3 thoughts on “Irrelevance of evidence”
what about the degraded people in the pics?
>Louise Mensch highlights the inconsistency of the UK legal approach in a sensible fashion here, claiming that the UK law does not reflect the gravity of these crimes.
Well – no, Caroline. I hope you’ll forgive the long comment.
Mensch seems to have not even stated the basic facts accurately, and has gone off on a hanger and flogger rant on the basis of equivalences she had made up in her own head.
Mensch writes that the images viewed by Geoffrey Bettley were “Level 1 Copine”, and equates that to ‘Level 1 on the CPS scale’.
In reality Level 1 Copine images do not even qualify for inclusion on the CPS (“SAP”) scale, used in the sentencing guidelines. Level 1 Copine are pictures from (eg) holiday brochures, published sources, and snaps on the beach, where the quantity or organisation is deemed to be “indicative”.
Level 1 SAP equates roughly to Levels 4-6 on Copine, but Mensch relates Level 1 to Level 1.
I did wonder whether the newspapers had mistaken Copine for SAP, but all the newspaper reports say “Copine”, and so does he original panel report, which can be viewed here:
Click to access no%20order%20made%20mr%20geoffrey%20bettley.pdf
Once she had done that, all the following “paedo-panic”, as she calls it, in her article follows easily.
I don’t know if any of the other actions of Bettley constitutes a provable offence either; this whole area has been a messy mush since it all started with Rebecca Wade and Op Ore, and then Harriet H and Vera Baird ran with it.
In a way I’m surprised that Bettley even took a caution. I’d say that the police offered one because they had no evidence that would allow them to make charges stick.
On your “morals” point, are you sure that “we don’t know if it is a problem, but we want to think it is a problem, so we will criminalise it anyway” is a good basis for policy?
Let me sharpen the point.
How would you argue against someone wanting to apply the same “no hard evidence needed” principle to (say) Child Abuse by priests?
“Prevent them having any contact with children to be on the safe side because we know there is a problem. Some of them are OK but we shouldn’t take a risk”.
How will you define such a thing as “rape porn” so that the law won’t fall in the Supreme Court or Strasbourg?
How do you know that “porn” or even “rape porn” is even harmful? There seem to have been a lot of people desperate to make that type of point for a very long time, and they still haven’t come up with anything.
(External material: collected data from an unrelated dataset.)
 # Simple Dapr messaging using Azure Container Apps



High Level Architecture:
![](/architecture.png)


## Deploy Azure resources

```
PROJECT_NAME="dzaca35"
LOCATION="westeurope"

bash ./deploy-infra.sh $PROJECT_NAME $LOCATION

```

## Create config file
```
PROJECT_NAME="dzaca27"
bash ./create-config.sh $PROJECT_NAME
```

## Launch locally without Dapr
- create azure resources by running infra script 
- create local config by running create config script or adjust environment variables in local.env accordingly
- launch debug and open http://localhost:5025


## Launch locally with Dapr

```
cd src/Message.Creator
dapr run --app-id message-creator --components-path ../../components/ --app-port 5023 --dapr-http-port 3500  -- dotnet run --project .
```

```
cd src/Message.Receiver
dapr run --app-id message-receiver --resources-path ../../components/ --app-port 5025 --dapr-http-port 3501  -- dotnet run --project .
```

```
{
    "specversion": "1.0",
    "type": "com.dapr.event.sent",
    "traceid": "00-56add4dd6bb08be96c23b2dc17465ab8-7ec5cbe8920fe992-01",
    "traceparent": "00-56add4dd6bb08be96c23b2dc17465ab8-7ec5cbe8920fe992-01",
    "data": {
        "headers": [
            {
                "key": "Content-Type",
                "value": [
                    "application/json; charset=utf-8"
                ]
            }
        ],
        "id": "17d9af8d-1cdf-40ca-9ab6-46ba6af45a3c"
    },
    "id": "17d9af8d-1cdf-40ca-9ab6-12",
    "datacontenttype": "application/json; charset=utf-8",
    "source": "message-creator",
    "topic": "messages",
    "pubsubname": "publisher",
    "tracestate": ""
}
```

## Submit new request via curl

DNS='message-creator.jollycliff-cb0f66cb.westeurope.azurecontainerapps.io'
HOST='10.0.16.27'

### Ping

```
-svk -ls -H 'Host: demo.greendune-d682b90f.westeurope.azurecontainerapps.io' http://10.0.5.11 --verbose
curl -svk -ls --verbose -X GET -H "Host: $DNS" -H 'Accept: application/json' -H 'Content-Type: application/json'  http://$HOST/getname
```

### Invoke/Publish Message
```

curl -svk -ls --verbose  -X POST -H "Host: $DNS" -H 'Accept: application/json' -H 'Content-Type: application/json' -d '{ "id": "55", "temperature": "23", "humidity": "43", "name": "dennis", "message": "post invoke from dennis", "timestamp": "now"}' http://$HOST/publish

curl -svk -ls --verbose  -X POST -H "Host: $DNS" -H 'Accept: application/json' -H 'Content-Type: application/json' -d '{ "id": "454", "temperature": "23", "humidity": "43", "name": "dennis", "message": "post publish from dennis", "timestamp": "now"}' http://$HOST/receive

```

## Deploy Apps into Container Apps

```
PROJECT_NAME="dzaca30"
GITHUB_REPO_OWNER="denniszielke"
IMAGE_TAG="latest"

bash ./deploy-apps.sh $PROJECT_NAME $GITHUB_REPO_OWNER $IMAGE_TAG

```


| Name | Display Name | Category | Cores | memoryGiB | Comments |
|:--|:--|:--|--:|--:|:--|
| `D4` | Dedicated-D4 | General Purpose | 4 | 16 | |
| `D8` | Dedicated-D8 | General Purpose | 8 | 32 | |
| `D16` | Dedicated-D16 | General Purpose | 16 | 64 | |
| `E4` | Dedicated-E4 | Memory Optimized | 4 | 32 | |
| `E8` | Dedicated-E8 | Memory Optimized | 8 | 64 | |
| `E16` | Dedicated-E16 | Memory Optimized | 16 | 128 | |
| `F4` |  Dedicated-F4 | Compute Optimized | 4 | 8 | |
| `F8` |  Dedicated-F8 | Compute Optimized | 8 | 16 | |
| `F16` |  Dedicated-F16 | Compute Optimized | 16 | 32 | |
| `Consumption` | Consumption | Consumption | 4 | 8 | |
It encourages men to behave like rapists within relationships, badger women for acts they don’t find enjoyable, and ruin sex lives and relationships. I don’t wanna take your titties away, but the only men who are good in bed are the very few who don’t watch porn, or are ex users. The evidence : ask any woman if she has been asked repeatedly by a partner to engage in an act he would not engage in himself.